When Patricia Scalabrini went to hear Donald Trump speak in her home state of Iowa, she never dreamed she would actually get to ask him a question. However, she ended up making national news by asking the presidential candidate about wind energy.
Patricia’s husband works at TPI Composites, a wind turbine manufacturer in Newton, IA that employs about 800 people in the area. Overall, wind supports up to 7,000 jobs in the state, and there are 12 factories like TPI’s in Iowa that build wind-related parts and materials.
“TPI helped my family recover from layoffs during the recession. We were able to recover financially, and buy a home in Newton. We owe a lot to TPI for that,” said Patricia.
With a longstanding interest in politics and campaigns, one of the first things Patricia did when show moved to Iowa was join the Republican Committee.
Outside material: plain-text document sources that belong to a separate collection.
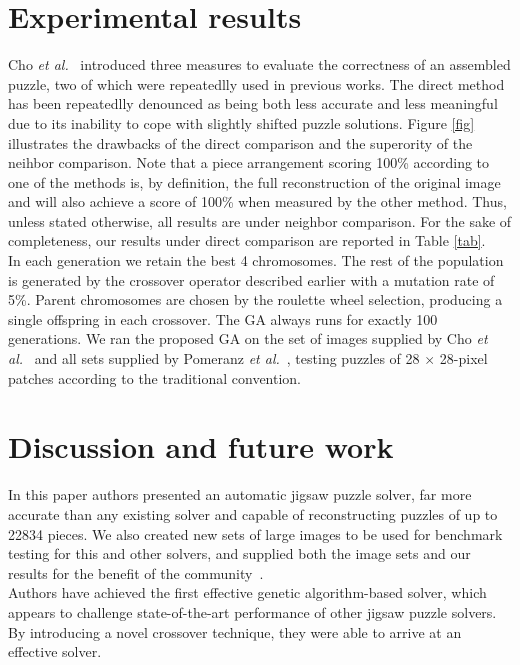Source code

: \documentclass[10pt,twocolumn,letterpaper]{article}
\begin{document}
\section{Experimental results}
Cho \emph{et al.}~\cite{Probabilistic} introduced three measures to evaluate the correctness of an assembled puzzle, two of which were repeatedlly used in previous works. The direct method has been repeatedlly denounced \cite{Fully} as being both less accurate and less meaningful due to its inability to cope with slightly shifted puzzle solutions. Figure \ref{fig} illustrates the drawbacks of the direct comparison and the superority of the neihbor comparison. Note that a piece arrangement scoring 100\% according to one of the methods is, by definition, the full reconstruction of the original image and will also achieve a score of 100\% when measured by the other method. Thus, unless stated otherwise, all results are under neighbor comparison. For the sake of completeness, our results under direct comparison are reported in Table \ref{tab}.\\
\balance
In each generation we retain the best 4 chromosomes. The rest of the population is generated by the crossover operator described earlier with a mutation rate of 5\%. Parent chromosomes are chosen by the roulette wheel selection, producing a single offspring in each crossover. The GA always runs for exactly 100 generations. We ran the proposed GA on the set of images supplied by Cho \emph{et al.}~\cite{Probabilistic} and all sets supplied by Pomeranz \emph{et al.}~\cite{Fully}, testing puzzles of 28 $\times$ 28-pixel patches according to the traditional convention.
\section{Discussion and future work}
In this paper authors presented an automatic jigsaw puzzle solver, far more accurate than any existing solver and capable of reconstructing puzzles of up to 22834 pieces. We also created new sets of large images to be used for benchmark testing for this and other solvers, and supplied both the image sets and our results for the benefit of the community~\cite{Datasets}.\\
Authors have achieved the first effective genetic algorithm-based solver, which appears to challenge state-of-the-art performance of other jigsaw puzzle solvers. By introducing a novel crossover technique, they were able to arrive at an effective solver.
{\small


}
\end{document}
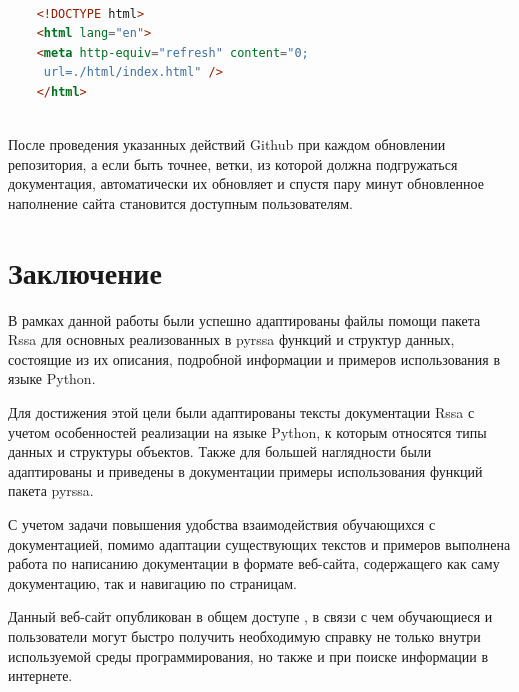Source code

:\documentclass[specialist,
			   substylefile = spbu_report.rtx,
			   subf,href,colorlinks=true, 12pt]{disser}
\begin{document}
\begin{lstlisting}[language=HTML, caption=Содержимое переадресующего файла index.html.]
	
	<!DOCTYPE html>
	<html lang="en">
	<meta http-equiv="refresh" content="0;
	 url=./html/index.html" />
	</html>
	
\end{lstlisting}

После проведения указанных действий Github при каждом обновлении репозитория, а если быть точнее, ветки, из которой должна подгружаться документация, автоматически их обновляет и спустя пару минут обновленное наполнение сайта становится доступным пользователям.

\chapter{Заключение}

В рамках данной работы были успешно адаптированы файлы помощи пакета Rssa для основных реализованных в pyrssa функций и структур данных, состоящие из их описания, подробной информации и примеров использования в языке Python.

Для достижения этой цели были адаптированы тексты документации Rssa с учетом особенностей реализации на языке Python, к которым относятся типы данных и структуры объектов. Также для большей наглядности были адаптированы и приведены в документации примеры использования функций пакета pyrssa. 

С учетом задачи повышения удобства взаимодействия обучающихся с документацией, помимо адаптации существующих текстов и примеров выполнена работа по написанию документации в формате веб-сайта, содержащего как саму документацию, так и навигацию по страницам. 

Данный веб-сайт опубликован в общем доступе \cite{pyrrsa-doc}, в связи с чем обучающиеся и пользователи могут быстро получить необходимую справку не только внутри используемой среды программирования, но также и при поиске информации в интернете.

\printbibliography
{}
\end{document}
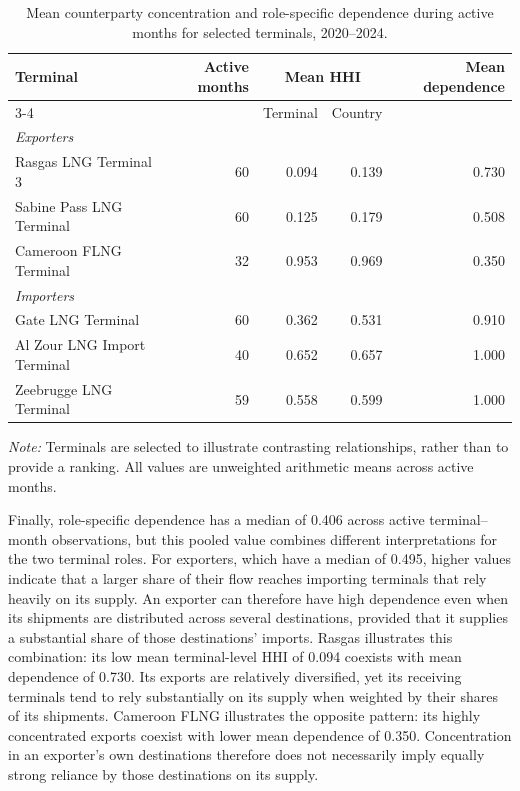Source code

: \documentclass[pdftex,12pt,openright,a4paper,oneside]{book}
\begin{document}
\begin{table}[htbp]
\centering
\small
\setlength{\tabcolsep}{3pt}
\caption{Mean counterparty concentration and role-specific dependence during active months for selected terminals, 2020--2024.}
\label{tab:terminal_relationship_examples}
\begin{tabular}{lrrrr}
\toprule
Terminal & Active months & \multicolumn{2}{c}{Mean HHI} & Mean dependence \tabularnewline
\cmidrule(lr){3-4}
 & & Terminal & Country & \tabularnewline
\midrule
\multicolumn{5}{l}{\textit{Exporters}} \tabularnewline
Rasgas LNG Terminal 3 & 60 & 0.094 & 0.139 & 0.730 \tabularnewline
Sabine Pass LNG Terminal & 60 & 0.125 & 0.179 & 0.508 \tabularnewline
Cameroon FLNG Terminal & 32 & 0.953 & 0.969 & 0.350 \tabularnewline
\midrule
\multicolumn{5}{l}{\textit{Importers}} \tabularnewline
Gate LNG Terminal & 60 & 0.362 & 0.531 & 0.910 \tabularnewline
Al Zour LNG Import Terminal & 40 & 0.652 & 0.657 & 1.000 \tabularnewline
Zeebrugge LNG Terminal & 59 & 0.558 & 0.599 & 1.000 \tabularnewline
\bottomrule
\end{tabular}

\medskip
\begin{minipage}{0.95\textwidth}
\footnotesize
\textit{Note:} Terminals are selected to illustrate contrasting relationships, rather than to provide a ranking. All values are unweighted arithmetic means across active months.
\end{minipage}
\end{table}

Finally, role-specific dependence has a median of 0.406 across active terminal--month observations, but this pooled value combines different interpretations for the two terminal roles. 
For exporters, which have a median of 0.495, higher values indicate that a larger share of their flow reaches importing terminals that rely heavily on its supply.
An exporter can therefore have high dependence even when its shipments are distributed across several destinations, provided that it supplies a substantial share of those destinations' imports. 
Rasgas illustrates this combination: its low mean terminal-level HHI of 0.094 coexists with mean dependence of 0.730. Its exports are relatively diversified, yet its receiving terminals tend to rely substantially on its supply when weighted by their shares of its shipments. 
Cameroon FLNG illustrates the opposite pattern: its highly concentrated exports coexist with lower mean dependence of 0.350. Concentration in an exporter's own destinations therefore does not necessarily imply equally strong reliance by those destinations on its supply.
\end{document}
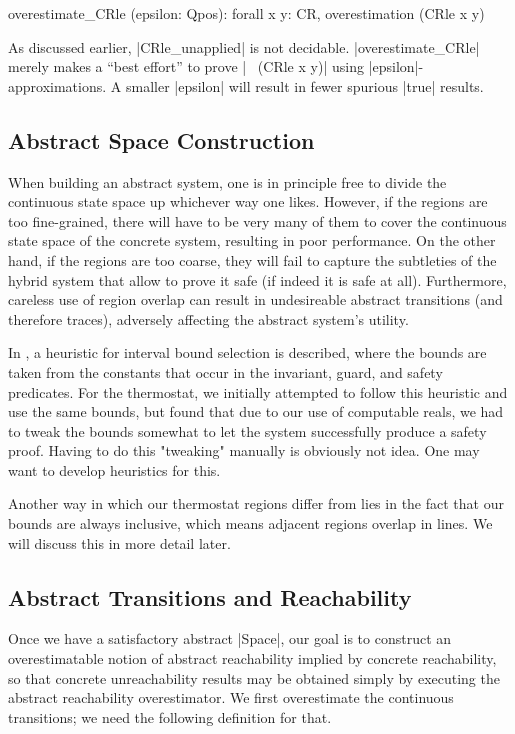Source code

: \documentclass[runningheads]{llncs}
\begin{document}

\begin{code}
overestimate_CRle (epsilon: Qpos): forall x y: CR, overestimation (CRle x y)
\end{code}
As discussed earlier, |CRle_unapplied| is not
decidable. |overestimate_CRle| merely makes a ``best effort'' to prove
|~ (CRle x y)| using |epsilon|-approximations. A smaller |epsilon|
will result in fewer spurious |true| results.




\subsection{Abstract Space Construction}
\label{abs.space.constr}

When building an abstract system, one is in principle free to divide
the continuous state space up whichever way one likes. However, if the
regions are too fine-grained, there will have to be very many of them
to cover the continuous state space of the concrete system, resulting
in poor performance. On the other hand, if the regions are too coarse,
they will fail to capture the subtleties of the hybrid system that
allow to prove it safe (if indeed it is safe at all).  Furthermore,
careless use of region overlap can result in undesireable abstract
transitions (and therefore traces), adversely affecting the abstract
system's utility.

In \cite{alur}, a heuristic for interval bound selection is described,
where the bounds are taken from the constants that occur in the
invariant, guard, and safety predicates. For the thermostat, we
initially attempted to follow this heuristic and use the same bounds,
but found that due to our use of computable reals, we had to tweak the
bounds somewhat to let the system successfully produce a safety
proof. 
Having to do this "tweaking" manually is obviously not idea. One may want to develop heuristics for this. 


Another way in which our thermostat regions differ from \cite{alur}
lies in the fact that our bounds are always inclusive, which means
adjacent regions overlap in lines. We will discuss this in more detail
later.

\subsection{Abstract Transitions and Reachability}
\label{abs.reach}
Once we have a satisfactory abstract |Space|, our goal is to construct
an overestimatable notion of abstract reachability implied by concrete
reachability, so that concrete unreachability results may be obtained
simply by executing the abstract reachability overestimator. We first overestimate the continuous transitions; we need the following definition for that.
\end{document}
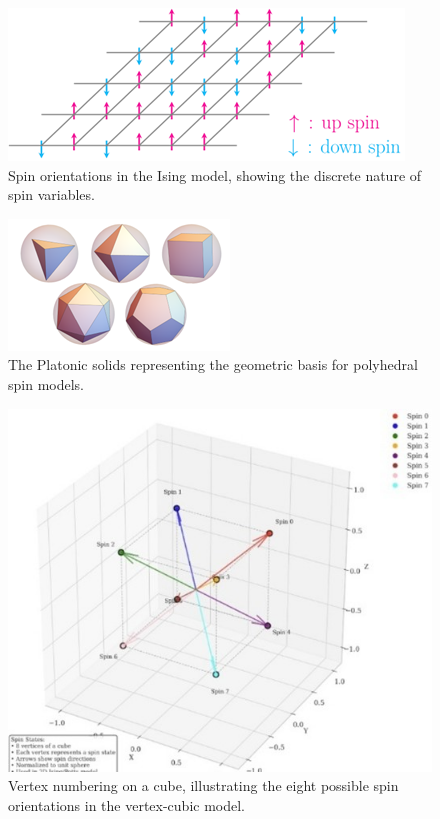\documentclass[conference, compsoc, twoside]{IEEEtran}
\begin{document}
\begin{figure}[ht]
    \centering
    \includegraphics[width=0.9\columnwidth]{Gambar 5. Spin pada Model Ising.png}
    \caption{Spin orientations in the Ising model, showing the discrete nature of spin variables.}
    \label{fig:ising_model}
\end{figure}

\begin{figure}[ht]
    \centering
    \includegraphics[width=0.9\columnwidth]{Gambar 6. The Platonic Solids.png}
    \caption{The Platonic solids representing the geometric basis for polyhedral spin models.}
    \label{fig:platonic_solids}
\end{figure}

\begin{figure}[ht]
    \centering
    \includegraphics[width=0.9\columnwidth]{Gambar 7. Penommoran Titik Sudut pada Kubus.jpg}
    \caption{Vertex numbering on a cube, illustrating the eight possible spin orientations in the vertex-cubic model.}
    \label{fig:cube_vertices}
\end{figure}
\end{document}
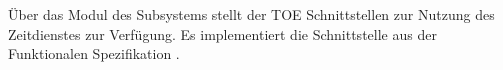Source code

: 





Über das Modul  des Subsystems 
stellt der TOE Schnittstellen zur Nutzung des Zeitdienstes zur Verfügung. Es
implementiert die Schnittstelle  aus der Funktionalen
Spezifikation \autocite[Abschnitt~3.2.6]{adv_fsp}.






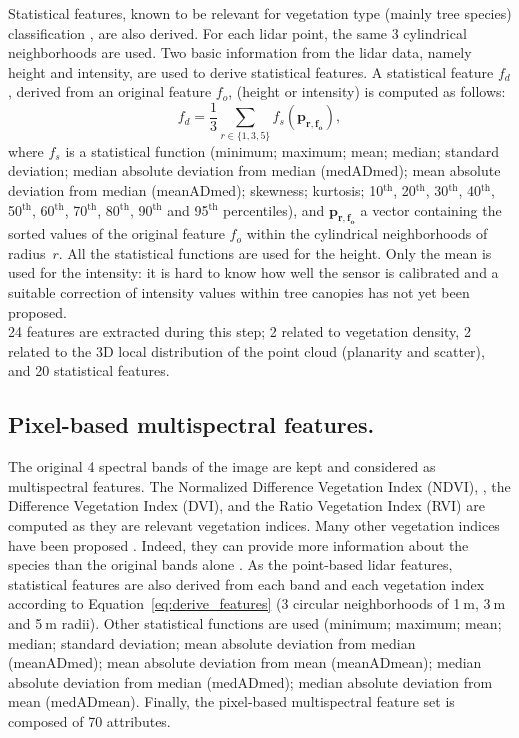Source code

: Statistical features, known to be relevant for vegetation type (mainly tree species) classification \citep{dalponte2014tree,torabzadeh2015optimal}, are also derived. For each lidar point, the same 3 cylindrical neighborhoods are used. Two basic information from the lidar data, namely height and intensity, are used to derive statistical features. A statistical feature $f_{d}$, derived from an original feature $f_{o}$, (height or intensity) is computed as follows: \\
\begin{equation}
f_{d} = \frac{1}{3}\sum_{r \in \{1,3,5\}}f_{s}(\mathbf{p_{r,f_{o}}}), 
\label{eq:derive_features}
\end{equation}
where $f_{s}$ is a statistical function (minimum; maximum; mean; median; standard deviation; median absolute deviation from median (medADmed); mean absolute deviation from median (meanADmed); skewness; kurtosis; 10$^{\text{th}}$, 20$^{\text{th}}$, 30$^{\text{th}}$, 40$^{\text{th}}$, 50$^{\text{th}}$, 60$^{\text{th}}$, 70$^{\text{th}}$, 80$^{\text{th}}$, 90$^{\text{th}}$ and 95$^{\text{th}}$ percentiles), and $\mathbf{p_{r,f_{o}}}$ a vector containing the sorted values of the original feature $f_{o}$ within the cylindrical neighborhoods of radius~$r$. All the statistical functions are used for the height. Only the mean is used for the intensity: it is hard to know how well the sensor is calibrated and a suitable correction of intensity values within tree canopies has not yet been proposed. \\
24 features are extracted during this step; 2 related to vegetation density, 2 related to the 3D local distribution of the point cloud (planarity and scatter), and 20 statistical features.

\subsection{Pixel-based multispectral features.}
The original 4 spectral bands of the image are kept and considered as multispectral features. The Normalized Difference Vegetation Index (NDVI), \citep{tucker1979red},
the Difference Vegetation Index (DVI), \citep{bacour2006normalization}
and the Ratio Vegetation Index (RVI) \citep{jordan1969derivation}
are computed as they are relevant vegetation indices. Many other vegetation indices have been proposed \citep{bannari1995review}. Indeed, they can provide more information about the species than the original bands alone \citep{zargar2011review}. As the point-based lidar features, statistical features are also derived from each band and each vegetation index according to Equation~\ref{eq:derive_features} (3 circular neighborhoods of 1$\:$m, 3$\:$m and 5$\:$m radii). Other statistical functions are used (minimum; maximum; mean; median; standard deviation; mean absolute deviation from median (meanADmed); mean absolute deviation from mean (meanADmean); median absolute deviation from median (medADmed); median absolute deviation from mean (medADmean). Finally, the pixel-based multispectral feature set is composed of 70 attributes.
But she noticed, “During the last election it seemed like more of the Democrat candidates were for wind energy than Republicans and that bothered me, because I’m a strong Republican.”
When Patricia attended a town hall where Trump was speaking, she knew it was a good opportunity to ask him if he supported policies that are good for the U.S. wind industry. “I was hoping he’d have a more positive outlook on wind energy,” she said.
Today, a few hundred thousand Iowa residents will meet in caucus to kick-off the presidential nomination process. As the spotlight moves away from Iowa to other early primary states, let’s follow Patricia’s lead and ask the candidates whether they support this homegrown energy source, and the jobs and resources it brings to our communities. Their stances could determine whether more families like Patricia’s get a second chance at following the American dream, or have opportunities closed off due to lack of support.
“I’d hope that other people would be very interested in how these candidates address wind energy – that they’re in favor of it – that they keep it growing,” Patricia said. “It’s a very important factor in our community… there’s many jobs that are depending on the future of the wind industry.”